ですが、ダイビングならではの、効率良く呼吸できない原因もあるようです。
こちらの記事では、ダイビングで呼吸の効率が悪い原因と、エア持ちをよくするための呼吸のコツをご紹介します。
少し意識するだけでも、エア持ちがグンとよくなりますので、ぜひ参考にしてみてください。
口呼吸で吸う空気量は鼻呼吸の半分以下?
口呼吸で吸う空気量は鼻呼吸の半分以下というのは、21年4月21日にNHK「あさイチ」で偶然見た情報。

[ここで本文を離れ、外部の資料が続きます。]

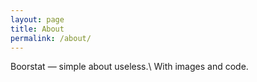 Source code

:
 ```yaml
---
layout: page
title: About
permalink: /about/
---
```


Boorstat — simple about useless.\\
With images and code.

ある個人で、鼻呼吸と口呼吸で1分間に吸い込む息の量を測ったところ、下記の結果だったそうです。
- 鼻呼吸:7.59リットル
- 口呼吸:3.00リットル
口呼吸では鼻呼吸の半分しか換気できていないのです。
その原因は横隔膜が動く量の違いのようで、エコー検査で横隔膜の移動量を測った結果、口呼吸は、鼻呼吸の6割程度しか横隔膜が動いていないことが分かりました。
- 鼻呼吸:17.2mm移動
- 口呼吸:10.6mm移動
これは、レギュレーターをくわえて口呼吸するダイバーにとっては大問題。
呼吸とは、二酸化炭素を排出して、酸素を取り込むこと。
無意識に口呼吸しているだけでは、うまく二酸化炭素を排出できてなく、効率的に酸素を取り込めていない、ということになります。
ただでさえ不利な口呼吸をしているわけなので、ダイバーにとって、呼吸を意識するのは重要だといえます。
では、エア持ちよく呼吸するには何を意識したらよいのか、そのポイントを5点ご紹介します。
大きくゆっくり呼吸するとエア持ちが良くなる
ダイビングの講習時や初心者の頃に、「呼吸を止めないことが大切」と言われ続けていたダイバーも多いと思います。
すると、呼吸を意識するあまり、結果として浅くて頻繁な呼吸をしてしまう方が多くいます。
また、エアの消費を抑えようと、呼吸をあえて小さくするダイバーの方がいますが、それは逆効果です。かえってエアの消費量を増やすので絶対にやめましょう。
浅い呼吸だと肺の中の一部の空気しか排出できず、二酸化炭素が残ってしまいます。
肺に二酸化炭素が残っていると苦しくなってしまい、余計に呼吸の回数が増えてしまうのです。
これを解消するためには、大きくゆっくり呼吸をすること。そして、吸うことより吐くことを意識し、肺の中の空気をしっかりと出し切ることが大切です。しっかりと排気されれば、自然とたくさんの空気が肺に流れ込んできます。
呼吸ごとに肺の空気を吐ききるとエア持ちが良くなる
肺の中の二酸化炭素を出して、酸素を取り込む、という点からは、吸うことよりも、吐くことが重要になってきます。
肺の最大容量は変わりません。排出して空けた容量分しか、次の空気を取り込むことはできません。
常に、「肺の空気を吐ききってから、吸う」という手順を意識していてください。
息を吐こうとすると沈んでしまう場合は、BCDで浮力調整をしましょう。
吐ききると沈んでしまう場合は、ポン、ポン、と軽くBCDに空気を入れて、中性浮力を調整しましょう。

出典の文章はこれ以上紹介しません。